What were the use cases where you found it useful to index by code point (and th...

arp242 · on June 2, 2023

In many cases it's not very useful, but there are clearly cases where it is, e.g. if you want to normalize text, compose/change emojis, stuff like that.

A codepoint is the "smallest useful addressable unit" when dealing with Unicode text, so it makes sense that's the default.

It's also comparatively expensive to address grapheme clusters.

lmm · on June 4, 2023

> In many cases it's not very useful, but there are clearly cases where it is, e.g. if you want to normalize text, compose/change emojis, stuff like that.

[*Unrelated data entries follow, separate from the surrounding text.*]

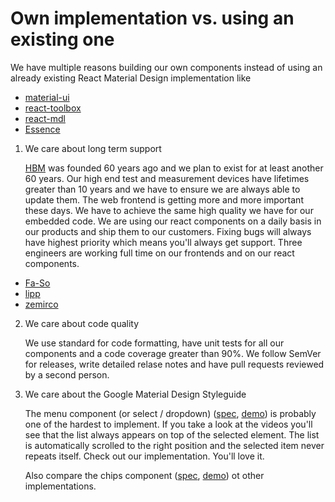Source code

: 
# Own implementation vs. using an existing one

We have multiple reasons building our own components instead of using an already existing React Material Design implementation like

  - [material-ui](https://github.com/callemall/material-ui)
  - [react-toolbox](https://github.com/react-toolbox/react-toolbox)
  - [react-mdl](https://github.com/tleunen/react-mdl)
  - [Essence](https://github.com/Evo-Forge/Essence)

1. We care about long term support

	[HBM](https://www.hbm.com) was founded 60 years ago and we plan to exist for at least another 60 years. Our high end test and measurement devices have lifetimes greater than 10 years and we have to ensure we are always able to update them. The web frontend is getting more and more important these days. We have to achieve the same high quality we have for our embedded code. We are using our react components on a daily basis in our products and ship them to our customers. Fixing bugs will always have highest priority which means you'll always get support. Three engineers are working full time on our frontends and on our react components.

  - [Fa-So](https://github.com/Fa-So)
  - [lipp](https://github.com/lipp)
  - [zemirco](https://github.com/zemirco)

2. We care about code quality

	We use standard for code formatting, have unit tests for all our components and a code coverage greater than 90%. We follow SemVer for releases, write detailed relase notes and have pull requests reviewed by a second person.

3. We care about the Google Material Design Styleguide

	The menu component (or select / dropdown) ([spec](https://material.google.com/components/menus.html), [demo](https://hbm.github.io/md-components/#/select)) is probably one of the hardest to implement. If you take a look at the videos you'll see that the list always appears on top of the selected element. The list is automatically scrolled to the right position and the selected item never repeats itself. Check out our implementation. You'll love it.

	Also compare the chips component ([spec](https://material.google.com/components/chips.html), [demo](https://hbm.github.io/md-components/#/chip)) ot other implementations.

I can see that iterating through by codepoint could be useful for some of those cases, but I still can't see why you'd ever want to index by codepoint?

arp242 · on June 7, 2023

For the same reason you want to index anything: to slice, remove, etc. stuff. e.g. to replace a skin tone in an emoji: "str[i] = 0x1f3ff", or to insert one: "str = str[:i] + 0x1f3ff + str[i:]".

lmm · on June 12, 2023

But that's a pointlessly inefficient way to do it - surely what you want there is to iterate and transform rather than scan through and then slice? (And don't you need to group by extended grapheme cluster rather than codepoint anyway for that to make sense?)